# Material provided

____

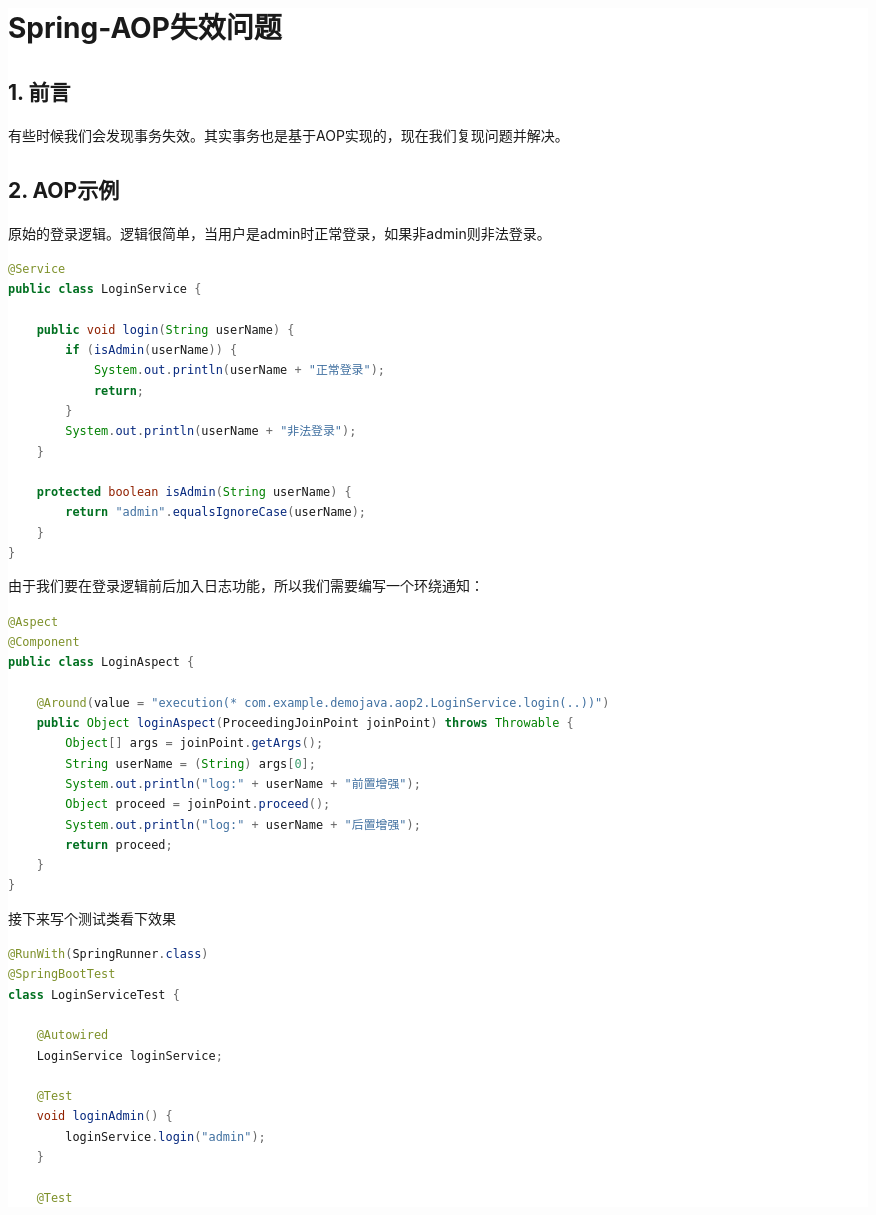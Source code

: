 # Spring-AOP失效问题



## 1. 前言

有些时候我们会发现事务失效。其实事务也是基于AOP实现的，现在我们复现问题并解决。



## 2. AOP示例

原始的登录逻辑。逻辑很简单，当用户是admin时正常登录，如果非admin则非法登录。

```java
@Service
public class LoginService {

    public void login(String userName) {
        if (isAdmin(userName)) {
            System.out.println(userName + "正常登录");
            return;
        }
        System.out.println(userName + "非法登录");
    }

    protected boolean isAdmin(String userName) {
        return "admin".equalsIgnoreCase(userName);
    }
}
```

由于我们要在登录逻辑前后加入日志功能，所以我们需要编写一个环绕通知：

```java
@Aspect
@Component
public class LoginAspect {

    @Around(value = "execution(* com.example.demojava.aop2.LoginService.login(..))")
    public Object loginAspect(ProceedingJoinPoint joinPoint) throws Throwable {
        Object[] args = joinPoint.getArgs();
        String userName = (String) args[0];
        System.out.println("log:" + userName + "前置增强");
        Object proceed = joinPoint.proceed();
        System.out.println("log:" + userName + "后置增强");
        return proceed;
    }
}
```

接下来写个测试类看下效果

```java
@RunWith(SpringRunner.class)
@SpringBootTest
class LoginServiceTest {

    @Autowired
    LoginService loginService;

    @Test
    void loginAdmin() {
        loginService.login("admin");
    }

    @Test
```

____

# Prompt
Check every line of the records above for the string "public". Copy those that hold it.

# Final answer
public class LoginService {
    public void login(String userName) {
public class LoginAspect {
    public Object loginAspect(ProceedingJoinPoint joinPoint) throws Throwable {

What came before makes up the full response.